You’re referring to Amblyomma americanum, the so-called “lone star” tick, and the allergy that can follow its bite. The problem, a reaction to eating meat, may not occur for weeks after the bite, and the reaction itself may not occur for up to eight hours after eating meat – lag times that may obscure its connection to the bite. So far, lone star tick bites are thought to be responsible for thousands of cases of sometimes-severe allergies to meat, including beef, pork, lamb, deer and rabbit. The ticks are found in Tennessee, North Carolina and Virginia but are reported to have spread up the east coast to New York’s Long Island, where hundreds of allergic reactions to meat have occurred, and as far north as Maine.
The allergy is thought to develop because the tick transmits a carbohydrate called alpha-gal sugar when it bites humans. Humans don’t have this sugar, but it is found in many kinds of meat. The tick bite leads to formation of antibodies that set off an allergic reaction when meat containing the carbohydrate is next eaten. One explanation for the delay in symptoms is that alpha-gal is concentrated in animal fat, which isn’t digested for several hours.
Symptoms of meat allergy can include hives and swelling, along with vomiting, diarrhea, difficulty breathing and a drop in blood pressure. The last two symptoms can signal anaphylactic shock, which can be fatal.
This phenomenon is so new (the first cases were seen only three years ago) that we have no idea whether the allergy is permanent or will fade over time. Treatment can include an injection of epinephrine to counter anaphylaxis, as well as oral antihistamine and steroids. Once the symptoms are under control, patients may be given an epinephrine auto-injector to use should severe allergic symptoms recur.
Once it is confirmed that a tick bite led to the allergic reaction, all patients can do to prevent another episode is to avoid meat. The reaction doesn’t occur after eating chicken and other types of poultry, fish or seafood. However, I’ve read that in some cases consuming milk or ice cream can trigger symptoms. According to news reports, tick bites have been linked to meat allergies elsewhere in the world. Cases have been reported in Australia, France, Germany, Sweden, Spain, Japan and Korea.

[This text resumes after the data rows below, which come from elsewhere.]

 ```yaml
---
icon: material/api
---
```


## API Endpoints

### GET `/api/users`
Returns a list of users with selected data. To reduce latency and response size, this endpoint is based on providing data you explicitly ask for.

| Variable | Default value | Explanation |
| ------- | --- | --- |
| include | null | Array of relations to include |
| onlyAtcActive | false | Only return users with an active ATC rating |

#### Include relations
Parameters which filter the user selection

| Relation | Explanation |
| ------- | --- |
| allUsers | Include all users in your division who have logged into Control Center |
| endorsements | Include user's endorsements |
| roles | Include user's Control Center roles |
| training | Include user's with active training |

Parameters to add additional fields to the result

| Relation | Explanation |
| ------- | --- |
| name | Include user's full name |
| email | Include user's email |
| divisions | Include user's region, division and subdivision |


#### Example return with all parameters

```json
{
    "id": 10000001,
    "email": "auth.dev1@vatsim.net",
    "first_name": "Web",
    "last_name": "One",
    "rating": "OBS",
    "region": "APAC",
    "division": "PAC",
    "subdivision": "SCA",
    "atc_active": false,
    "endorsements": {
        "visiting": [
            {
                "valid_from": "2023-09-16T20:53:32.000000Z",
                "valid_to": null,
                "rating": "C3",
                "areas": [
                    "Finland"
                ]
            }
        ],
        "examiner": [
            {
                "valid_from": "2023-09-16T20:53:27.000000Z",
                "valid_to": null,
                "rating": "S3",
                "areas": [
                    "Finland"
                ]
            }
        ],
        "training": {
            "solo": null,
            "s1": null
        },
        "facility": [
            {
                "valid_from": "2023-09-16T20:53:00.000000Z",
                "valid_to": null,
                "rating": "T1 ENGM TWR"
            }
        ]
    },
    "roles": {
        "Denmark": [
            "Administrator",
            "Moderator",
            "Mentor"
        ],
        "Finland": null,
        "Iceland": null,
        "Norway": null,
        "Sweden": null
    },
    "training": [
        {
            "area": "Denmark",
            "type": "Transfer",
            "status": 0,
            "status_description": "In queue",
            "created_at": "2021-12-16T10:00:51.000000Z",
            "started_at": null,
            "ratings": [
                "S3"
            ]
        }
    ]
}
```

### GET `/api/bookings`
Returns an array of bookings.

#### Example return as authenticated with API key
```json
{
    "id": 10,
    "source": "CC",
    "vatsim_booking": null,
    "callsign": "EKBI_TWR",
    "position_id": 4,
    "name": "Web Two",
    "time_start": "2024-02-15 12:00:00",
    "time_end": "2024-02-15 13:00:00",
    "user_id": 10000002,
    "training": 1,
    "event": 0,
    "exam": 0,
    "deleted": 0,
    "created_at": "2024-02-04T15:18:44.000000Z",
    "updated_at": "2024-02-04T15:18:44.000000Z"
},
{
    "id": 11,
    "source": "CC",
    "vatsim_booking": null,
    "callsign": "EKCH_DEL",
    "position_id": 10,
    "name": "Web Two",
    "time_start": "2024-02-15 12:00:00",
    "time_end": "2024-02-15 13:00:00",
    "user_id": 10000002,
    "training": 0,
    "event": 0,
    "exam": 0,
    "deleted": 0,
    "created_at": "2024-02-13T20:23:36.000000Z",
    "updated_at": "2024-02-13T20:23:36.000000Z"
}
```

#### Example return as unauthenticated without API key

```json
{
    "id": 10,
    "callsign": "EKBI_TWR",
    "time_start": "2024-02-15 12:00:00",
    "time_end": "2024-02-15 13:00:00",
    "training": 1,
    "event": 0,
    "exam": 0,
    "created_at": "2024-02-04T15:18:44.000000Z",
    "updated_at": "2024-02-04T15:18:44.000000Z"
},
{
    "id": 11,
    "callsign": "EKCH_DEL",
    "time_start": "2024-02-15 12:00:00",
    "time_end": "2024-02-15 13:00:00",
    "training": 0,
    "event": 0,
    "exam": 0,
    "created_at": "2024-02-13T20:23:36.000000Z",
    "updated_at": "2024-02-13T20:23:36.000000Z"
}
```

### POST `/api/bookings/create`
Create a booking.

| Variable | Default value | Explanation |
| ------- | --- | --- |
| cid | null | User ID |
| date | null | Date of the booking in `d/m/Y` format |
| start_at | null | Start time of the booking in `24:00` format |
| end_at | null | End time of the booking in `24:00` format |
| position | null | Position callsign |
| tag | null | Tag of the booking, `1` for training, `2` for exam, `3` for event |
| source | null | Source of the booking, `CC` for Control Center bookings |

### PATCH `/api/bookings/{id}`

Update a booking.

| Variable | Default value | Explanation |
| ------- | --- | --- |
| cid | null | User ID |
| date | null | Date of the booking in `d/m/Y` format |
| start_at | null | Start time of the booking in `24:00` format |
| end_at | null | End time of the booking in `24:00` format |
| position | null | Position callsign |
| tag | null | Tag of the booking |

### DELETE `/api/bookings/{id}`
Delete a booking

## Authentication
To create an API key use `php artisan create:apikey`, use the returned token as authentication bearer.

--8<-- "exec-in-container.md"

Lone star ticks typically feed on white-tailed deer and wild turkey. Their name comes from the single white spot on the backs of the females. These ticks are larger than the deer ticks associated with Lyme disease.

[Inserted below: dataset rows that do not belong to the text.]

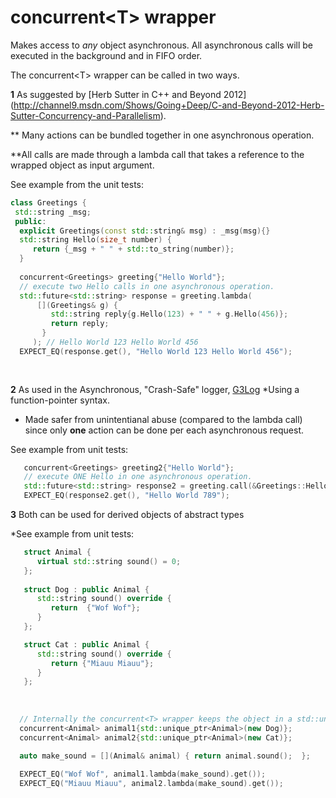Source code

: concurrent\<T\> wrapper
=================================

Makes access to *any* object asynchronous. All asynchronous calls will be executed in the background and in FIFO order.

The concurrent\<T\> wrapper can be called in two ways. 

**1** As suggested by [Herb Sutter in C++ and Beyond 2012] (http://channel9.msdn.com/Shows/Going+Deep/C-and-Beyond-2012-Herb-Sutter-Concurrency-and-Parallelism). 

 ** Many actions can be bundled together in one asynchronous operation.
 
 **All calls are made through a lambda call that takes a reference to the wrapped object as input argument. 

See example from the unit tests:
```cpp
class Greetings {
 std::string _msg;
 public:
  explicit Greetings(const std::string& msg) : _msg(msg){}
  std::string Hello(size_t number) { 
     return {_msg + " " + std::to_string(number)};
  }
  
  concurrent<Greetings> greeting{"Hello World"};
  // execute two Hello calls in one asynchronous operation. 
  std::future<std::string> response = greeting.lambda( 
      [](Greetings& g) { 
         std::string reply{g.Hello(123) + " " + g.Hello(456)}; 
         return reply;
       }
     ); // Hello World 123 Hello World 456
  EXPECT_EQ(response.get(), "Hello World 123 Hello World 456");
  
  
```

**2** As used in the Asynchronous, "Crash-Safe" logger, [G3Log](https://bitbucket.org/KjellKod/g3log) 
*Using a function-pointer syntax. 
* Made safer from unintentianal abuse (compared to the lambda call) since only **one** action can be done per each asynchronous request.


See example from unit tests:
```cpp
   concurrent<Greetings> greeting2{"Hello World"};
   // execute ONE Hello in one asynchronous operation. 
   std::future<std::string> response2 = greeting.call(&Greetings::Hello, 789); 
   EXPECT_EQ(response2.get(), "Hello World 789");
```


**3** Both can be used for derived objects of abstract types
  
  
  *See example from unit tests:
```cpp
   struct Animal {
      virtual std::string sound() = 0;
   };
  
   struct Dog : public Animal {
      std::string sound() override {
         return  {"Wof Wof"};
      }
   };

   struct Cat : public Animal {
      std::string sound() override {
         return {"Miauu Miauu"};
      }
   };
   
   
 
  // Internally the concurrent<T> wrapper keeps the object in a std::unique_ptr<T>  
  concurrent<Animal> animal1{std::unique_ptr<Animal>(new Dog)};  
  concurrent<Animal> animal2{std::unique_ptr<Animal>(new Cat)};

  auto make_sound = [](Animal& animal) { return animal.sound();  };
   
  EXPECT_EQ("Wof Wof", animal1.lambda(make_sound).get());
  EXPECT_EQ("Miauu Miauu", animal2.lambda(make_sound).get());
  ```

Your best defense against tick bites is to stay out of wooded areas they inhabit. If you can’t avoid these areas, tuck your pants into your socks, use a natural tick repellent on your skin and clothing. (A number of these products are on the market. You can also find online recipes for making your own tick repellent from essential oils, though I cannot vouch for their effectiveness.) Be sure to check yourself, your gear and your pets carefully when you get back home. To protect pets, you can try a natural product called Flea N’ Tick Begone.

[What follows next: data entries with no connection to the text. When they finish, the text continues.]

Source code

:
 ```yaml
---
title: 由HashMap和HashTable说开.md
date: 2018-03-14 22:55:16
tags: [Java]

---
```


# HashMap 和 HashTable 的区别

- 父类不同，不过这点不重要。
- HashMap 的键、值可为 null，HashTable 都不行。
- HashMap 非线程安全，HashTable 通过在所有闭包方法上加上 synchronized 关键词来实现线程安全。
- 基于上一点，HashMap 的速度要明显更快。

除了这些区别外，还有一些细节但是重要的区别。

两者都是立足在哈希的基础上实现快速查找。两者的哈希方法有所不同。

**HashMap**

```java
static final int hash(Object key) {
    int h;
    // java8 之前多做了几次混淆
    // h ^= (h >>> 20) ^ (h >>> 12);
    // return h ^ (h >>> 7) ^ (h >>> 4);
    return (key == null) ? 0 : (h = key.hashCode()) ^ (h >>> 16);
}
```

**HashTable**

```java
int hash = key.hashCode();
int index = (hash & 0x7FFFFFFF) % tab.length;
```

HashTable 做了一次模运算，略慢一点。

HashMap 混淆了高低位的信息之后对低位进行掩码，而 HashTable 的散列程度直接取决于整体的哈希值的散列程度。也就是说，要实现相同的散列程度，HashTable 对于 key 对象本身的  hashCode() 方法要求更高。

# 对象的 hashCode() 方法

To remove a tick use tweezers, grab the tick as close to the skin as possible and pull it out slowly. Pulling slowly is key; if you pull too quickly, you might remove just the body, leaving the head. If you find a large number of ticks on your pet or find them hard to remove, contact your vet immediately.
Andrew Weil, M.D.
S.E. Wolver et al, “A peculiar cause of anaphylaxis: no more steak? The journey to discovery of a newly recognized allergy to galactose-alpha-1,3-galactose found in mammalian meat.” Journal of General Internal Medicine, February 2013. doi: 10.1007/s11606-012-2144-z.
M.S. Wuerdeman and J.M. Harrison, “A case of tick-bite-induced red meat allergy.” Military Medicine, April 2014, 179(4):e473-5. doi: 10.7205/MILMED-D-13-00369.